On Sunday mornings I zip through the online press, British, Spanish and American, pausing, of course, if an item catches my eye.

Sometimes this is a catch-up – I had previously missed, for example, that Patrick Leigh Fermor had died.

And then there are my regulars, writers I check up on to see what they are saying each week. One of these is Javier Marías in El Pais. Given the lead time – the article is in the supplement – there can be an air of relatively short term memory recovery about the piece.

On June 11 Marías tackled the respective briefings and leaks in an upcoming legal case involving a recent head of the IMF. His title, La Historia Doblemente Increible, hardly needs translation.
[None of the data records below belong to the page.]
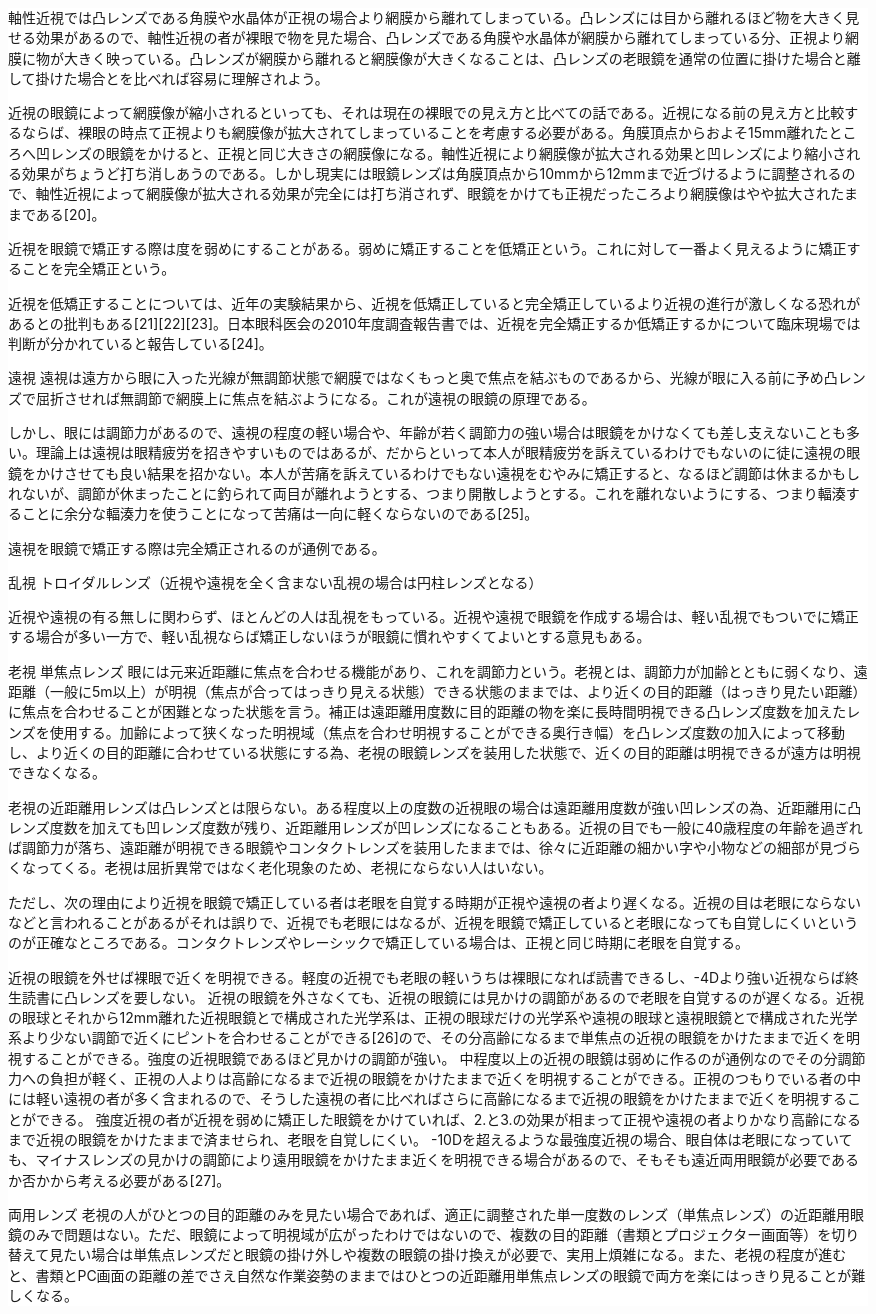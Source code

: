 軸性近視では凸レンズである角膜や水晶体が正視の場合より網膜から離れてしまっている。凸レンズには目から離れるほど物を大きく見せる効果があるので、軸性近視の者が裸眼で物を見た場合、凸レンズである角膜や水晶体が網膜から離れてしまっている分、正視より網膜に物が大きく映っている。凸レンズが網膜から離れると網膜像が大きくなることは、凸レンズの老眼鏡を通常の位置に掛けた場合と離して掛けた場合とを比べれば容易に理解されよう。

近視の眼鏡によって網膜像が縮小されるといっても、それは現在の裸眼での見え方と比べての話である。近視になる前の見え方と比較するならば、裸眼の時点て正視よりも網膜像が拡大されてしまっていることを考慮する必要がある。角膜頂点からおよそ15mm離れたところへ凹レンズの眼鏡をかけると、正視と同じ大きさの網膜像になる。軸性近視により網膜像が拡大される効果と凹レンズにより縮小される効果がちょうど打ち消しあうのである。しかし現実には眼鏡レンズは角膜頂点から10mmから12mmまで近づけるように調整されるので、軸性近視によって網膜像が拡大される効果が完全には打ち消されず、眼鏡をかけても正視だったころより網膜像はやや拡大されたままである[20]。

近視を眼鏡で矯正する際は度を弱めにすることがある。弱めに矯正することを低矯正という。これに対して一番よく見えるように矯正することを完全矯正という。

近視を低矯正することについては、近年の実験結果から、近視を低矯正していると完全矯正しているより近視の進行が激しくなる恐れがあるとの批判もある[21][22][23]。日本眼科医会の2010年度調査報告書では、近視を完全矯正するか低矯正するかについて臨床現場では判断が分かれていると報告している[24]。

遠視
遠視は遠方から眼に入った光線が無調節状態で網膜ではなくもっと奥で焦点を結ぶものであるから、光線が眼に入る前に予め凸レンズで屈折させれば無調節で網膜上に焦点を結ぶようになる。これが遠視の眼鏡の原理である。

しかし、眼には調節力があるので、遠視の程度の軽い場合や、年齢が若く調節力の強い場合は眼鏡をかけなくても差し支えないことも多い。理論上は遠視は眼精疲労を招きやすいものではあるが、だからといって本人が眼精疲労を訴えているわけでもないのに徒に遠視の眼鏡をかけさせても良い結果を招かない。本人が苦痛を訴えているわけでもない遠視をむやみに矯正すると、なるほど調節は休まるかもしれないが、調節が休まったことに釣られて両目が離れようとする、つまり開散しようとする。これを離れないようにする、つまり輻湊することに余分な輻湊力を使うことになって苦痛は一向に軽くならないのである[25]。

遠視を眼鏡で矯正する際は完全矯正されるのが通例である。

乱視
トロイダルレンズ（近視や遠視を全く含まない乱視の場合は円柱レンズとなる）

近視や遠視の有る無しに関わらず、ほとんどの人は乱視をもっている。近視や遠視で眼鏡を作成する場合は、軽い乱視でもついでに矯正する場合が多い一方で、軽い乱視ならば矯正しないほうが眼鏡に慣れやすくてよいとする意見もある。

老視
単焦点レンズ
眼には元来近距離に焦点を合わせる機能があり、これを調節力という。老視とは、調節力が加齢とともに弱くなり、遠距離（一般に5m以上）が明視（焦点が合ってはっきり見える状態）できる状態のままでは、より近くの目的距離（はっきり見たい距離）に焦点を合わせることが困難となった状態を言う。補正は遠距離用度数に目的距離の物を楽に長時間明視できる凸レンズ度数を加えたレンズを使用する。加齢によって狭くなった明視域（焦点を合わせ明視することができる奥行き幅）を凸レンズ度数の加入によって移動し、より近くの目的距離に合わせている状態にする為、老視の眼鏡レンズを装用した状態で、近くの目的距離は明視できるが遠方は明視できなくなる。

老視の近距離用レンズは凸レンズとは限らない。ある程度以上の度数の近視眼の場合は遠距離用度数が強い凹レンズの為、近距離用に凸レンズ度数を加えても凹レンズ度数が残り、近距離用レンズが凹レンズになることもある。近視の目でも一般に40歳程度の年齢を過ぎれば調節力が落ち、遠距離が明視できる眼鏡やコンタクトレンズを装用したままでは、徐々に近距離の細かい字や小物などの細部が見づらくなってくる。老視は屈折異常ではなく老化現象のため、老視にならない人はいない。

ただし、次の理由により近視を眼鏡で矯正している者は老眼を自覚する時期が正視や遠視の者より遅くなる。近視の目は老眼にならないなどと言われることがあるがそれは誤りで、近視でも老眼にはなるが、近視を眼鏡で矯正していると老眼になっても自覚しにくいというのが正確なところである。コンタクトレンズやレーシックで矯正している場合は、正視と同じ時期に老眼を自覚する。

近視の眼鏡を外せば裸眼で近くを明視できる。軽度の近視でも老眼の軽いうちは裸眼になれば読書できるし、-4Dより強い近視ならば終生読書に凸レンズを要しない。
近視の眼鏡を外さなくても、近視の眼鏡には見かけの調節があるので老眼を自覚するのが遅くなる。近視の眼球とそれから12mm離れた近視眼鏡とで構成された光学系は、正視の眼球だけの光学系や遠視の眼球と遠視眼鏡とで構成された光学系より少ない調節で近くにピントを合わせることができる[26]ので、その分高齢になるまで単焦点の近視の眼鏡をかけたままで近くを明視することができる。強度の近視眼鏡であるほど見かけの調節が強い。
中程度以上の近視の眼鏡は弱めに作るのが通例なのでその分調節力への負担が軽く、正視の人よりは高齢になるまで近視の眼鏡をかけたままで近くを明視することができる。正視のつもりでいる者の中には軽い遠視の者が多く含まれるので、そうした遠視の者に比べればさらに高齢になるまで近視の眼鏡をかけたままで近くを明視することができる。
強度近視の者が近視を弱めに矯正した眼鏡をかけていれば、2.と3.の効果が相まって正視や遠視の者よりかなり高齢になるまで近視の眼鏡をかけたままで済ませられ、老眼を自覚しにくい。
-10Dを超えるような最強度近視の場合、眼自体は老眼になっていても、マイナスレンズの見かけの調節により遠用眼鏡をかけたまま近くを明視できる場合があるので、そもそも遠近両用眼鏡が必要であるか否かから考える必要がある[27]。

両用レンズ
老視の人がひとつの目的距離のみを見たい場合であれば、適正に調整された単一度数のレンズ（単焦点レンズ）の近距離用眼鏡のみで問題はない。ただ、眼鏡によって明視域が広がったわけではないので、複数の目的距離（書類とプロジェクター画面等）を切り替えて見たい場合は単焦点レンズだと眼鏡の掛け外しや複数の眼鏡の掛け換えが必要で、実用上煩雑になる。また、老視の程度が進むと、書類とPC画面の距離の差でさえ自然な作業姿勢のままではひとつの近距離用単焦点レンズの眼鏡で両方を楽にはっきり見ることが難しくなる。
That’s doubly and that’s incredible.

I should make it clear that Marías does not prejudge, does not take one side over the other in the conflicting stories , though his vocabulary choice when writing of the accused is not sympathetic to the man.

What he does bring is a novelist’s eye to the stories being offered and points out how utterly unconvincing they both are.

There is Coleridge’s famous line about ‘the suspension of disbelief’. I’d guess that Marías is talking of the reports as such sensationally bad fiction that it is impossible to suspend any disbelief. An editor would be saying ‘Doesn’t add up’ or ‘Makes no sense’ – though here we are talking of a future legal reality and judgement, and their preparatory public spin.

One of the reasons I like his books is because Javier Marías brings such respect and care to the craft of fiction. Good fiction brings a degree of inner logic and a convincing measure of observation and perception to an invention we can recognize or, if very novel, learn to recognize.

The only physical newspaper I now read is the weekend edition of the Financial Times. Last weekend Jan Dalley interviewed Philip Roth and asked him about ‘the limits of fiction’. Mr Roth was not drawn.